Outside senior management, however, there are often disparate views about a firm's "meritocratic" system. True, ultimate success at the partnership level requires hard work, superior legal skills, sound judgment, and business development acumen. However, in a meritocracy, opportunities to demonstrate one's ability and achieve this success are equally distributed.
So, while it is true that in most firms, advancement in the associate ranks, promotion to partnership, and compensation are determined by an unbiased evaluation of performance, women and minority attorneys frequently say that opportunities to perform are not necessarily rationed equally. Until all associates get a fair shot at choice assignments and at work with important partners, opportunities for skill improvement, and more involvement in the life of the firm, many valued attorneys will remain skeptical about whether their firms are the meritocracies they claim to be.

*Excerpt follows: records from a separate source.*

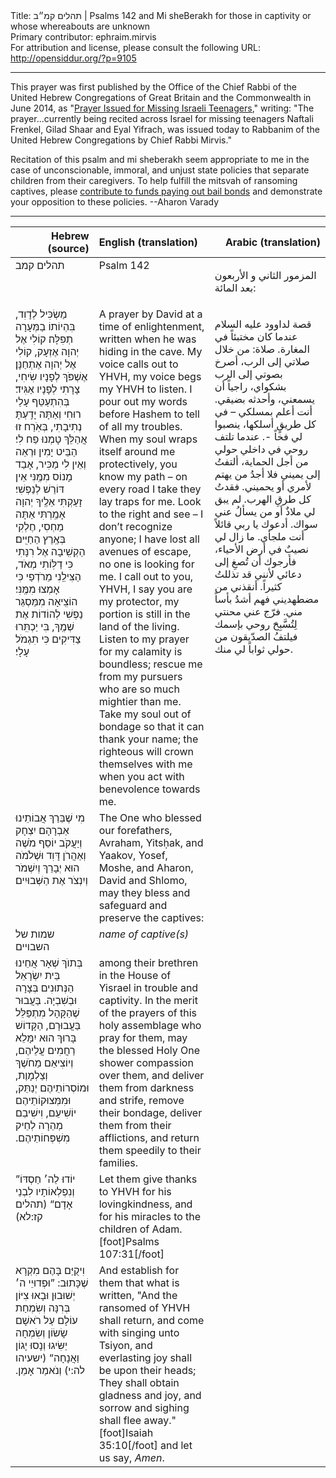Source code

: <html>
<head></head>
<body>
Title: תהלים קמ״ב | Psalms 142 and Mi sheBerakh for those in captivity or whose whereabouts are unknown<br />
Primary contributor: ephraim.mirvis<br />
For attribution and license, please consult the following URL: <a href="http://opensiddur.org/?p=9105">http://opensiddur.org/?p=9105</a>
<p />
<hr />

This prayer was first published by the Office of the Chief Rabbi of the United Hebrew Congregations of Great Britain and the Commonwealth in June 2014, as "<a href="https://chiefrabbi.org/prayer-missing-teenagers/">Prayer Issued for Missing Israeli Teenagers</a>," writing: "The prayer...currently being recited across Israel for missing teenagers Naftali Frenkel, Gilad Shaar and Eyal Yifrach, was issued today to Rabbanim of the United Hebrew Congregations by Chief Rabbi Mirvis."

Recitation of this psalm and mi sheberakh seem appropriate to me in the case of unconscionable, immoral, and unjust state policies that separate children from their caregivers. To help fulfill the mitsvah of ransoming captives, please <a href="https://www.marketwatch.com/story/this-is-what-it-costs-to-free-one-immigrant-from-detention-2018-06-20">contribute to funds paying out bail bonds</a> and demonstrate your opposition to these policies. --Aharon Varady

<hr />

<table style="margin-left: auto;margin-right: auto;" class="draggable">
<thead><tr><th id="x" style="text-align: right;">Hebrew (source)</th><th style="text-align: left;">English (translation)</th><th style="text-align: right;">Arabic (translation)</th></tr></thead>
<tbody>
<tr><td style="vertical-align:top;" width="26%">
<div class="liturgy"><span lang="he">
תהלים קמב
</span></div></td>
  
<td style="vertical-align:top;" width="36%%">
<div class="english">
Psalm 142
</div></td>

<td style="vertical-align:top;" width="36%%">
<div class="arabic"><span lang="ar">

المزمور الثاني و الأربعون بعد المائة:
</span></div></td>
</tr>


<tr><td style="vertical-align:top;" width="26%"><div class="liturgy"><span lang="he">
מַשְׂכִּיל לְדָוִד, 
בִּהְיוֹתוֹ בַמְּעָרָה תְפִלָּה׃ 
קוֹלִי אֶל יְהוָה אֶזְעָק, 
קוֹלִי אֶל יְהוָה אֶתְחַנָּן׃ 
אֶשְׁפֹּךְ לְפָנָיו שִׂיחִי, 
צָרָתִי לְפָנָיו אַגִּיד׃ 
בְּהִתְעַטֵּף עָלַי רוּחִי וְאַתָּה יָדַֽעְתָּ נְתִיבָתִי, 
בְּאֹֽרַח זוּ אֲהַלֵּךְ טָמְנוּ פַח לִי׃ 
הַבֵּיט יָמִין וּרְאֵה וְאֵין לִי מַכִּיר, 
אָבַד מָנוֹס מִמֶּֽנִּי אֵין דּוֹרֵשׁ לְנַפְשִׁי׃ 
זָעַקְתִּי אֵלֶֽיךָ יְהוָה אָמַֽרְתִּי אַתָּה מַחְסִי, 
חֶלְקִי בְּאֶֽרֶץ הַחַיִּֽים׃ 
הַקְשִֽׁיבָה אֶל רִנָּתִי כִּי דַלּֽוֹתִי מְאֹד, 
הַצִּילֵֽנִי מֵרֹדְפַי כִּי אָמְצוּ מִמֶּֽנִּי׃ 
הוֹצִֽיאָה מִמַּסְגֵּר נַפְשִׁי לְהוֹדוֹת אֶת שְׁמֶֽךָ, 
בִּי יַכְתִּֽרוּ צַדִּיקִים 
כִּי תִגְמֹל עָלָי׃
</span></div></td>
 
<td style="vertical-align:top;" width="36%%">
<div class="english">
A prayer by David at a time of enlightenment, 
written when he was hiding in the cave.
My voice calls out to YHVH, 
my voice begs my YHVH to listen. 
I pour out my words before Hashem 
to tell of all my troubles. 
When my soul wraps itself around me protectively, 
you know my path – on every road I take they lay traps for me. 
Look to the right and see – I don’t recognize anyone; 
I have lost all avenues of escape, no one is looking for me. 
I call out to you, YHVH, I say you are my protector, 
my portion is still in the land of the living. 
Listen to my prayer for my calamity is boundless; 
rescue me from my pursuers who are so much mightier than me. 
Take my soul out of bondage so that it can thank your name; 
the righteous will crown themselves with me 
when you act with benevolence towards me.
</div></td>

<td style="vertical-align:top;" width="36%%">
<div class="arabic"><span lang="ar">

قصة لداوود عليه السلام عندما كان مختبئاً في المغارة. صلاة:
من خلال صلاتي إلى الرب، 
أصرخ بصوتي إلى الرب بشكواي، 
راجياً أن يسمعني، وأحدثه بضيقي. 
أنت أعلم بمسلكي – في كل طريقٍ أسلكها، 
ينصبوا لي فخاً -. 
عندما تلتف روحي في داخلي حولي من أجل الحماية، 
ألتفتُ إلى يميني فلا أجدُ من يهتم لأمري أو يحميني. 
فقدتُ كل طرقِ الهرب. 
لم يبق لي ملاذٌ أو من يسألُ عني سواك. 
أدعوك يا ربي قائلاً أنت ملجأي. 
ما زال لي نصيبٌ في أرض الأحياء، 
فأرجوك أن تُصغِ إلى دعائي لأنني قد تذللتُ كثيراً. 
أنقذني من مضطهديني فهم أشدُ بأساً مني. 
فرّج عني محنتي لِتُسَّبِحَ روحي بإسمك فيلتفُ الصدّيقون من حولي ثواباً لي منك.
</span></div></td>
</tr>


<tr><td style="vertical-align:top;" width="26%"><div class="liturgy"><span lang="he">
מִי שֶׁבֵּרַךְ אֲבוֹתֵינוּ 
אַבְרָהָם יִצְחָק וְיַעֲקֹב 
יוֹסֵף מֹשֶׁה וְאַהֲרֹן 
דָּוִד וּשְׁלֹמֹה 
הוּא יְבָרֵךְ וְיִשְׁמֹר וְיִנְצֹר אֶת הַשְּׁבוּיִים׃
</span></div></td>
 
<td style="vertical-align:top;" width="36%%">
<div class="english">
The One who blessed our forefathers, 
Avraham, Yitsḥak, and Yaakov, 
Yosef, Moshe, and Aharon, 
David and Shlomo, 
may they bless and safeguard and preserve the captives: 
</div></td>

<td style="vertical-align:top;" width="36%%">
<div class="arabic"><span lang="ar">

</span></div></td>
</tr>


<tr><td style="vertical-align:top;" width="26%"><div class="liturgy"><span lang="he">
שמות של השבויים
</span></div></td>
 
<td style="vertical-align:top;" width="36%%">
<div class="english">
<em>name of captive(s)</em>
</div></td>

<td style="vertical-align:top;" width="36%%">
<div class="arabic"><span lang="ar">

</span></div></td>
</tr>


<tr><td style="vertical-align:top;" width="26%"><div class="liturgy"><span lang="he">
בְּתוֺךְ שְׁאָר אֲחֵינוּ בֵּית יִשְׂרָאֵל הַנְּתוּנִים בְּצָרָה וּבְשִׁבְיָה. 
בַּעֲבוּר שֶׁהַקָּהָל מִתְפַּלֵּל בַּעֲבוּרָם, 
הַקָּדוֹשׁ בָּרוּךְ הוּא יִמָּלֵא רַחֲמִים עֲלֵיהֶם, 
וְיוֹצִיאֵם מֵחֹשֶׁךְ וְצַלְמָוֶת, 
וּמוֹסְרוֹתֵיהֶם יְנַתֵּק, 
וּמִמְּצוּקוֹתֵיהֶם יוֹשִׁיעֵם, 
וִישִׁיבֵם מְהֵרָה לְחֵיק מִשְׁפְּחוֹתֵיהֶם.‏
</span></div></td>
 
<td style="vertical-align:top;" width="36%%">
<div class="english">
among their brethren in the House of Yisrael in trouble and captivity. 
In the merit of the prayers of this holy assemblage who pray for them, 
may the blessed Holy One shower compassion over them, 
and deliver them from darkness and strife, 
remove their bondage, 
deliver them from their afflictions, 
and return them speedily to their families.
</div></td>

<td style="vertical-align:top;" width="36%%">
<div class="arabic"><span lang="ar">

</span></div></td>
</tr>


<tr><td style="vertical-align:top;" width="26%"><div class="liturgy"><span lang="he">
”יוֹדוּ לַה׳ חַסְדּוֹ 
</span>וְנִפְלְאוֹתָיו לִבְנֵי אָדָם“ <span class="citation">(תהלים קז:לא)‏</span>
</span></div></td>
 
<td style="vertical-align:top;" width="36%%">
<div class="english">
Let them give thanks to YHVH for his lovingkindness, 
and for his miracles to the children of Adam.[foot]Psalms 107:31[/foot]
</div></td>

<td style="vertical-align:top;" width="36%%">
<div class="arabic"><span lang="ar">

</span></div></td>
</tr>



<tr><td style="vertical-align:top;" width="26%"><div class="liturgy"><span lang="he">
וִיקֻיַּם בָּהֶם מִקְרָא שֶׁכָּתוּב: 
”וּפְדוּיֵי ה׳ יְשׁוּבוּן 
וּבָאוּ צִיּוֹן בְּרִנָּה 
וְשִׂמְחַת עוֹלָם עַל רֹאשָׁם שָׂשׂוֹן 
וְשִׂמְחָה יַשִּׂיגוּ 
וְנָסוּ יָגוֹן וַאֲנָחָה“ <span class="citation">(ישעיהו לה:י)‏</span>
וְנֹאמַר אָמֵן.‏
</span></div></td>
 
<td style="vertical-align:top;" width="36%%">
<div class="english">
And establish for them that what is written, 
"And the ransomed of YHVH shall return, 
and come with singing unto Tsiyon, 
and everlasting joy shall be upon their heads; 
They shall obtain gladness and joy, 
and sorrow and sighing shall flee away."[foot]Isaiah 35:10[/foot]
and let us say, <em>Amen</em>.
</td>
 
 <td style="vertical-align:top;" width="36%%">
<div class="arabic"><span lang="ar">

</span></div></td>
 </tr>
</tbody></table>
</body>
</html>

Although overt sexism and racism generally no longer exist in law firms, the tendency for individuals to be drawn to those who are "like us" speaks volumes to those who are not. In most large firms, white males hold most of the positions of authority and control. The response from women and minorities is a disproportionately high turnover rate, compared with white male attorneys.
To be sure, the lure of other opportunities in corporate America and the normal rate of failure in large firms contribute to turnover. But women and minorities also cite disillusion, frustration, perceived lack of opportunity for long-term success, or the absence of successful role models as reasons for leaving.
Organizational leaders and managers know that you get what you reward. Law firm leaders have a responsibility to their people and their clients to address the rate of turnover among minorities and women in their firms. They can start to initiate change by understanding the realities of trying to be successful as a minority or a woman in a culture that defines success in a way that reserves a disproportionate share of the pie for white males.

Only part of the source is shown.